15+ Year Contributor
482
3
May 12, 2004
Colorado Spring, Colorado
I've got a forge 1g bov on my setup. 2.4, G50, methanol, 23psi. The spring that was in there was the yellow 10-12 psi spring. I put in the red 18-20 psi spring and nothing changed. I think it may have helped a little but it probably didn't. Here's a link to the forge springs Forge Motorsport

Question is, should I switch to a Tial 50mm? Next on my list is a Spearco bar and plate to replace the Godspeed tube and fin. Soon after that will be a PTE 60trim. What do you guys think?
 
I think you should search the difference between BOV flutter and actual compressor surge. Chances are with your 2.4L your not experiencing compressor surge, most likely bov flutter. Those bolt on mitsu turbos are prone to surging, just something you gotta deal with, if its actual comp. surge theres two ways to deal with it. One being goto a bigger hotside, the other try a port shrouded cover.
 
I ended up searching last night. Apparently most guys using forge bovs experience flutter. Also, if I was experiencing surge the car would buck in between shifts right? Not just make the fluttering noise.
 
My forge BOV does not surge or flutter, I am using the yellow spring(15-23 psi) I believe...Make sure to do a boost leak test and see if its leaking where the bov meets the flange, the older forge's had that problem and can be fixed for free if you contact forge.
 
I'll check. The gasket looked good when I took it off the other day. Where did you get your bov from? When they sent mine from extremepsi they didn't note which spring set came with it. They list a valve spring tuning kit and a dump valve spring kit. Each has different spring rates for the different color springs.
 
It's during shifts. I've got a 23psi spring in my Tial wg but my gauge only goes to 22. So during compressor surge the bov opens prematurely? What could happen if my bov has too stiff a spring in it? When I changed from the lowest rated spring to the highest the whistleing flutter noises seemed further apart inbetween shifts.
 
Compressor Surge happens when the turbo spools to soon and is trying to force more air into the motor than it can ingest. The air back's up in the IC pipes and slams into the spinning compressor wheel, causing a bucking and chooo choo choo sound.
 
I highly highly doubt your experiencing compressor surge on a 2.4L engine, most cases are only with 2.0L engines. The extra displacement is going to help curse compressor surge because it can ingest more air at lower rpms, do a boost leak check.
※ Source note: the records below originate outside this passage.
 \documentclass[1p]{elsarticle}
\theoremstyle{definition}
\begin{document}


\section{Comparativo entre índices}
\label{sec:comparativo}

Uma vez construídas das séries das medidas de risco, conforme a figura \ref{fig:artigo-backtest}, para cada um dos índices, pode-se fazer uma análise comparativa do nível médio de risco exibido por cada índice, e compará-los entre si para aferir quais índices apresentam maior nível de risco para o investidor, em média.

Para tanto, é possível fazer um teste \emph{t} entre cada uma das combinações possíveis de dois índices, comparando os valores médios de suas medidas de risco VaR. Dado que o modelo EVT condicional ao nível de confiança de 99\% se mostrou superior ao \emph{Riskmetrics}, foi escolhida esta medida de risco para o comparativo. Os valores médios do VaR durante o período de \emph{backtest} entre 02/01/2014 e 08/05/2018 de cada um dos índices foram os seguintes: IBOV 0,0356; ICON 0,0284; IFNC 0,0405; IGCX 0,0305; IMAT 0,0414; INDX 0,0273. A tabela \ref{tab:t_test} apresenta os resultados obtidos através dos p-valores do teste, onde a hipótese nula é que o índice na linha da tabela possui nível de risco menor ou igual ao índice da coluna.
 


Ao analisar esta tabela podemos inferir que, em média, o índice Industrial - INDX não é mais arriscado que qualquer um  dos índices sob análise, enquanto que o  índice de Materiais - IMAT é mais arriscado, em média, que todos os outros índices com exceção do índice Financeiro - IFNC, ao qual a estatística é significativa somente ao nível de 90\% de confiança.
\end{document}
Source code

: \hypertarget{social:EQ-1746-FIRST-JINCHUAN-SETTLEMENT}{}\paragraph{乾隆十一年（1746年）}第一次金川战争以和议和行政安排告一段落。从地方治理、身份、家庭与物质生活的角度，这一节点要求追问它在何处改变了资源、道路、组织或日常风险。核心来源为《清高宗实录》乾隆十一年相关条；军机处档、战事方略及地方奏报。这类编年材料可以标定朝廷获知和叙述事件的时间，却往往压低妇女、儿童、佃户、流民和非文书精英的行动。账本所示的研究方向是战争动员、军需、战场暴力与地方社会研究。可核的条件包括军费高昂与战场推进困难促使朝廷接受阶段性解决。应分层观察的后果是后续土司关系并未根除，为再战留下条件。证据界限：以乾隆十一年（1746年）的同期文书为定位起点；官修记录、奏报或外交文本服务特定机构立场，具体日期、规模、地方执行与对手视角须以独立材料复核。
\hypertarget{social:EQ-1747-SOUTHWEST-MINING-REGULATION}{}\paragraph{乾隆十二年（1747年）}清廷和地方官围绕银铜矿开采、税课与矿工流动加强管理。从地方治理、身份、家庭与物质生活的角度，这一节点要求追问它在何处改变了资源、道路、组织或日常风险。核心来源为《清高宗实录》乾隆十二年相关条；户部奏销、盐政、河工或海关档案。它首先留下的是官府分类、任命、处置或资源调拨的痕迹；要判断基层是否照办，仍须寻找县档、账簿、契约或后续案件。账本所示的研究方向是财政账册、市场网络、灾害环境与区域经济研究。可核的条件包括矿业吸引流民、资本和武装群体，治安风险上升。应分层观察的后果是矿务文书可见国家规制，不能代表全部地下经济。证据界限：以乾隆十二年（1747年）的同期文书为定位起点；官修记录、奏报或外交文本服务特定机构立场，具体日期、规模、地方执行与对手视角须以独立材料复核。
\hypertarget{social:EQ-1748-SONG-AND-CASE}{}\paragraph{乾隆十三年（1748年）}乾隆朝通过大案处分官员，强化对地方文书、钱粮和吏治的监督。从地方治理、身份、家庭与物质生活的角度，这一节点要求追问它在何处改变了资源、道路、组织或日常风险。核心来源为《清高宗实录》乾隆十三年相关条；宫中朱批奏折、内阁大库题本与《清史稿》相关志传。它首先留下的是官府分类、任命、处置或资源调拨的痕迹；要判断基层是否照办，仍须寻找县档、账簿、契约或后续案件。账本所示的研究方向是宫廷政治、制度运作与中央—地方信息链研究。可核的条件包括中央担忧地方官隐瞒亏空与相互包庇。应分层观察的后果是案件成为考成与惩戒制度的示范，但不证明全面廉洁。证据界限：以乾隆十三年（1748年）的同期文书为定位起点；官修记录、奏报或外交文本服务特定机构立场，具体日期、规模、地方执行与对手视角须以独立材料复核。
If that checks out fine, look into the BOV. If theres a two stiff of a spring in the bov, during shifts the bov wont open or wont open enough and youd get the same "cho cho cho" noise as actual compressor surge.
 
I went from the softest spring to the stiffest and nothing changed. Bov flutter?
 
We rate the springs with the following approximations:
Green 5-15
Yellow 15-23
Blue 23-30
Red 30+

Do the "pen-test" outlined in this PDF:
http://www.forgemotorsport.com/media/valve_service(1).pdf

Also check the lock-ring on the bottom of the flange, there should be two small holes machined into it, if they pass all the way through the ring let me know and I will send you a revised part that has the holes machined only part way, the older design leaked.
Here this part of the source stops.